_TASK DIRECTIONS_
Copy the data exactly. Images are the one exception.

_PROVIDED RECORDS_

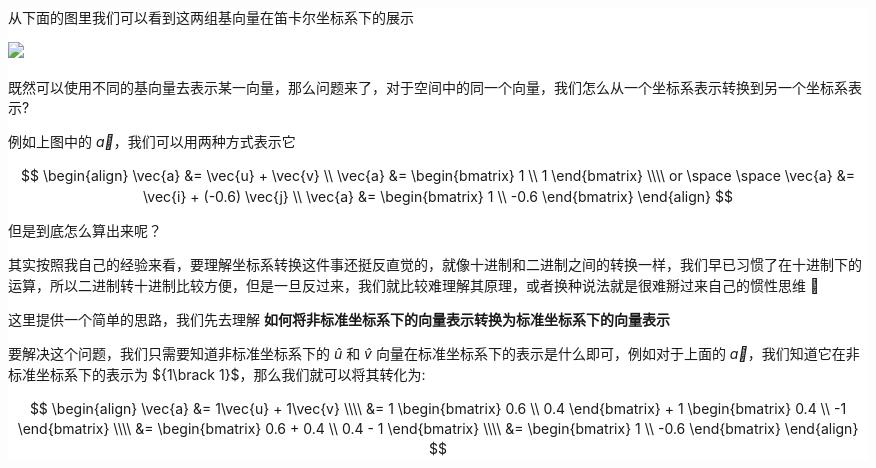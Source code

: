 从下面的图里我们可以看到这两组基向量在笛卡尔坐标系下的展示

![](https://floribunda-1303001230.cos.ap-nanjing.myqcloud.com/20220518224927.png)

既然可以使用不同的基向量去表示某一向量，那么问题来了，对于空间中的同一个向量，我们怎么从一个坐标系表示转换到另一个坐标系表示?

例如上图中的 $\vec{a}$，我们可以用两种方式表示它

$$
\begin{align}
\vec{a} &= \vec{u} + \vec{v}
\\
\vec{a} &=
\begin{bmatrix}
1 \\
1
\end{bmatrix}
\\\\
or \space \space \vec{a} &= \vec{i} + (-0.6) \vec{j}
\\
\vec{a} &= \begin{bmatrix}
1 \\
-0.6
\end{bmatrix}
\end{align}
$$

但是到底怎么算出来呢？

其实按照我自己的经验来看，要理解坐标系转换这件事还挺反直觉的，就像十进制和二进制之间的转换一样，我们早已习惯了在十进制下的运算，所以二进制转十进制比较方便，但是一旦反过来，我们就比较难理解其原理，或者换种说法就是很难掰过来自己的惯性思维 🤣

这里提供一个简单的思路，我们先去理解 **如何将非标准坐标系下的向量表示转换为标准坐标系下的向量表示**

要解决这个问题，我们只需要知道非标准坐标系下的 $\hat{u}$ 和 $\hat{v}$ 向量在标准坐标系下的表示是什么即可，例如对于上面的 $\vec{a}$，我们知道它在非标准坐标系下的表示为 ${1\brack 1}$，那么我们就可以将其转化为:

$$
\begin{align}
\vec{a}
&= 1\vec{u} + 1\vec{v}
\\\\
&= 1 \begin{bmatrix}
0.6 \\
0.4
\end{bmatrix}
+
1 \begin{bmatrix}
0.4 \\
-1
\end{bmatrix}
\\\\
&=
\begin{bmatrix}
0.6 + 0.4 \\
0.4 - 1
\end{bmatrix}
\\\\
&=
\begin{bmatrix}
1 \\
-0.6
\end{bmatrix}
\end{align}
$$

_SOLUTION FOR THIS PROBLEM_
Source code

: 从下面的图里我们可以看到这两组基向量在笛卡尔坐标系下的展示

![](https://floribunda-1303001230.cos.ap-nanjing.myqcloud.com/20220518224927.png)

既然可以使用不同的基向量去表示某一向量，那么问题来了，对于空间中的同一个向量，我们怎么从一个坐标系表示转换到另一个坐标系表示?

例如上图中的 $\vec{a}$，我们可以用两种方式表示它

$$
\begin{align}
\vec{a} &= \vec{u} + \vec{v}
\\
\vec{a} &=
\begin{bmatrix}
1 \\
1
\end{bmatrix}
\\\\
or \space \space \vec{a} &= \vec{i} + (-0.6) \vec{j}
\\
\vec{a} &= \begin{bmatrix}
1 \\
-0.6
\end{bmatrix}
\end{align}
$$

但是到底怎么算出来呢？

其实按照我自己的经验来看，要理解坐标系转换这件事还挺反直觉的，就像十进制和二进制之间的转换一样，我们早已习惯了在十进制下的运算，所以二进制转十进制比较方便，但是一旦反过来，我们就比较难理解其原理，或者换种说法就是很难掰过来自己的惯性思维 🤣

这里提供一个简单的思路，我们先去理解 **如何将非标准坐标系下的向量表示转换为标准坐标系下的向量表示**

要解决这个问题，我们只需要知道非标准坐标系下的 $\hat{u}$ 和 $\hat{v}$ 向量在标准坐标系下的表示是什么即可，例如对于上面的 $\vec{a}$，我们知道它在非标准坐标系下的表示为 ${1\brack 1}$，那么我们就可以将其转化为:

$$
\begin{align}
\vec{a}
&= 1\vec{u} + 1\vec{v}
\\\\
&= 1 \begin{bmatrix}
0.6 \\
0.4
\end{bmatrix}
+
1 \begin{bmatrix}
0.4 \\
-1
\end{bmatrix}
\\\\
&=
\begin{bmatrix}
0.6 + 0.4 \\
0.4 - 1
\end{bmatrix}
\\\\
&=
\begin{bmatrix}
1 \\
-0.6
\end{bmatrix}
\end{align}
$$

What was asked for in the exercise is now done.